The Indian art market witnessed a tremendous boom especially as the new millennium set in. Prices reached a new peak between the years 2000 and 2007. The rise was indeed unprecedented! As a result, most people unaware of nuances of investing in art, turned to galleries that mushroomed during the heady phase. Auction prices set new records and several Indian art funds were launched...

Sadly, the whole scenario changed in a couple of months and the world was hit by financial scandals, recession and the market crash. Art too, suffered. Suddenly flow to art funds dried, galleries started shutting shop and investors shunned the auctions that were anyway few and far between. Suddenly the spectacular success stories of artists like Tyeb Mehta, Souza and Subodh Gupta, selling at over a million dollars, became inconsequential. It left many new-starters asking: “Is art really a good investment?”

In essence, art as an investment option has received extreme set of reactions, as the situation has swung from positive to negative and good to worse and now again slowly settling down a bit. Moving away from these short-term reactions, several research-based studies have been conducted world over that compare the long-term average financial returns of art as an asset class vis-à-vis more traditional investment tools.

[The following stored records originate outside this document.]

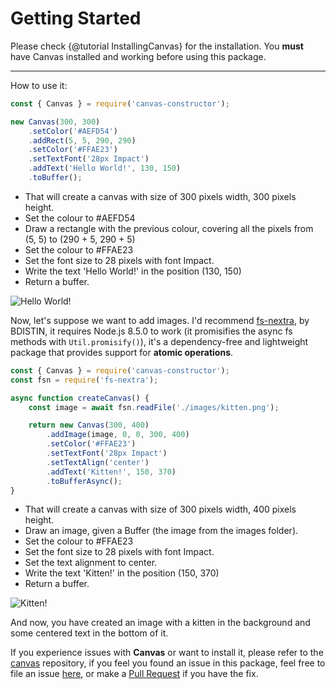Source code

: # Getting Started

Please check {@tutorial InstallingCanvas} for the installation. You **must** have Canvas installed and working before using this package.

---

How to use it:

```js
const { Canvas } = require('canvas-constructor');

new Canvas(300, 300)
    .setColor('#AEFD54')
    .addRect(5, 5, 290, 290)
    .setColor('#FFAE23')
    .setTextFont('28px Impact')
    .addText('Hello World!', 130, 150)
    .toBuffer();
```

- That will create a canvas with size of 300 pixels width, 300 pixels height.
- Set the colour to #AEFD54
- Draw a rectangle with the previous colour, covering all the pixels from (5, 5) to (290 + 5, 290 + 5)
- Set the colour to #FFAE23
- Set the font size to 28 pixels with font Impact.
- Write the text 'Hello World!' in the position (130, 150)
- Return a buffer.

![Hello World!](https://raw.githubusercontent.com/kyranet/canvasConstructor/master/guides/assets/getting-started-example-01.png)

Now, let's suppose we want to add images. I'd recommend [fs-nextra](https://github.com/bdistin/fs-nextra), by BDISTIN, it requires Node.js 8.5.0 to work (it promisifies the async fs methods with `Util.promisify()`), it's a dependency-free and lightweight package that provides support for **atomic operations**.

```js
const { Canvas } = require('canvas-constructor');
const fsn = require('fs-nextra');

async function createCanvas() {
    const image = await fsn.readFile('./images/kitten.png');

    return new Canvas(300, 400)
        .addImage(image, 0, 0, 300, 400)
        .setColor('#FFAE23')
        .setTextFont('28px Impact')
        .setTextAlign('center')
        .addText('Kitten!', 150, 370)
        .toBufferAsync();
}
```

- That will create a canvas with size of 300 pixels width, 400 pixels height.
- Draw an image, given a Buffer (the image from the images folder).
- Set the colour to #FFAE23
- Set the font size to 28 pixels with font Impact.
- Set the text alignment to center.
- Write the text 'Kitten!' in the position (150, 370)
- Return a buffer.

![Kitten!](https://raw.githubusercontent.com/kyranet/canvasConstructor/master/guides/assets/getting-started-example-02.png)

And now, you have created an image with a kitten in the background and some centered text in the bottom of it.

If you experience issues with **Canvas** or want to install it, please refer to the [canvas](https://www.npmjs.com/package/canvas) repository, if you feel you found an issue in this package, feel free to file an issue [here](https://github.com/kyranet/canvasConstructor/issues), or make a [Pull Request](https://help.github.com/articles/about-pull-requests/) if you have the fix.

The studies have compared the art index performance with returns generated by equities and bonds. Some of them track as much as three centuries of data. The study done by New York University professors Michael Moses and Jian Ping Mei, among the most popular with art professionals, suggests that art has not outperformed the Dow Jones industrial index or S&P 500.

In spite of the under-performance, if people buy art, it's because they love art! As celebrated art collector Charles Saatchi has famously remarked: “I never think too much about the market. I don't mind paying three or four times the market value of a work that I really want.” There's a lesson to be learnt here...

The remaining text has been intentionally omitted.